[SOURCE MATERIAL — start]
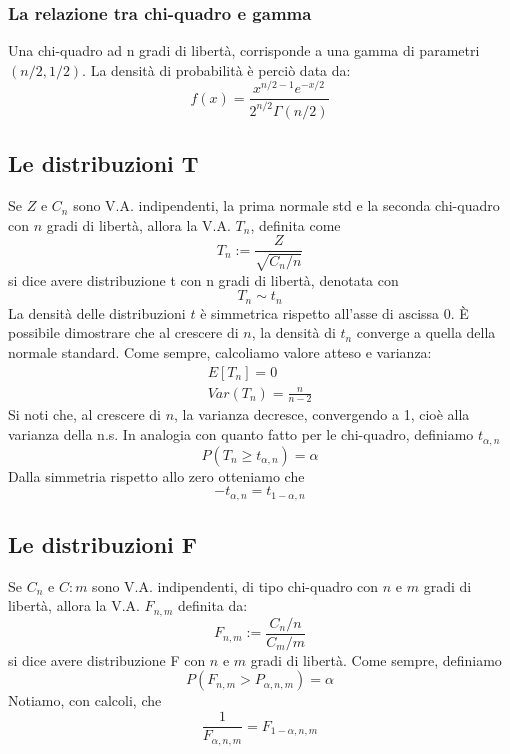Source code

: \documentclass[11pt]{article}
\begin{document}
\subsubsection{La relazione tra chi-quadro e gamma}
Una chi-quadro ad n gradi di libertà, corrisponde a una gamma di parametri $(n/2, 1/2)$. La densità di probabilità è perciò data da:
\begin{displaymath}
    f(x) = \frac{x^{n/2-1}e^{-x/2}}{2^{n/2}\Gamma(n/2)}
\end{displaymath}
\subsection{Le distribuzioni T}
Se $Z$ e $C_n$ sono V.A. indipendenti, la prima normale std e la seconda chi-quadro con $n$ gradi di libertà, allora la V.A. $T_n$, definita come 
\begin{displaymath}
    T_n := \frac{Z}{\sqrt{C_n/n}}
\end{displaymath}
si dice avere distribuzione t con n gradi di libertà, denotata con
\begin{displaymath}
    T_n \sim t_n
\end{displaymath}
La densità delle distribuzioni $t$ è simmetrica rispetto all'asse di ascissa 0. È possibile dimostrare che al crescere di $n$, la densità di $t_n$ converge a quella della normale standard. 
Come sempre, calcoliamo valore atteso e varianza:
\begin{gather*}
    E[T_n] = 0\\ 
    Var(T_n) = \frac{n}{n-2}
\end{gather*}
Si noti che, al crescere di $n$, la varianza decresce, convergendo a 1, cioè alla varianza della n.s. In analogia con quanto fatto per le chi-quadro, definiamo $t_{\alpha,n}$
\begin{displaymath}
    P(T_n\ge t_{\alpha,n}) = \alpha
\end{displaymath}
Dalla simmetria rispetto allo zero otteniamo che
\begin{displaymath}
    -t_{\alpha,n} = t_{1-\alpha,n}
\end{displaymath}
\subsection{Le distribuzioni F}
Se $C_n$ e $C:m$ sono V.A. indipendenti, di tipo chi-quadro con $n$ e $m$ gradi di libertà, allora la V.A. $F_{n,m}$ definita da:
\begin{displaymath}
    F_{n,m} :=\frac{C_n/n}{C_m/m}
\end{displaymath}
si dice avere distribuzione F con $n$ e $m$ gradi di libertà. Come sempre, definiamo
\begin{displaymath}
    P(F_{n,m}>P_{\alpha,n,m}) = \alpha
\end{displaymath}
Notiamo, con calcoli, che
\begin{displaymath}
    \frac{1}{F_{\alpha,n,m}}=F_{1-\alpha,n,m}
\end{displaymath}
\end{document}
[SOURCE MATERIAL — finish]
### PROBLEM TO WORK ON:
How many lines in the records hold the string "della"? Answer with only that number.

### ANSWER SPACE:
2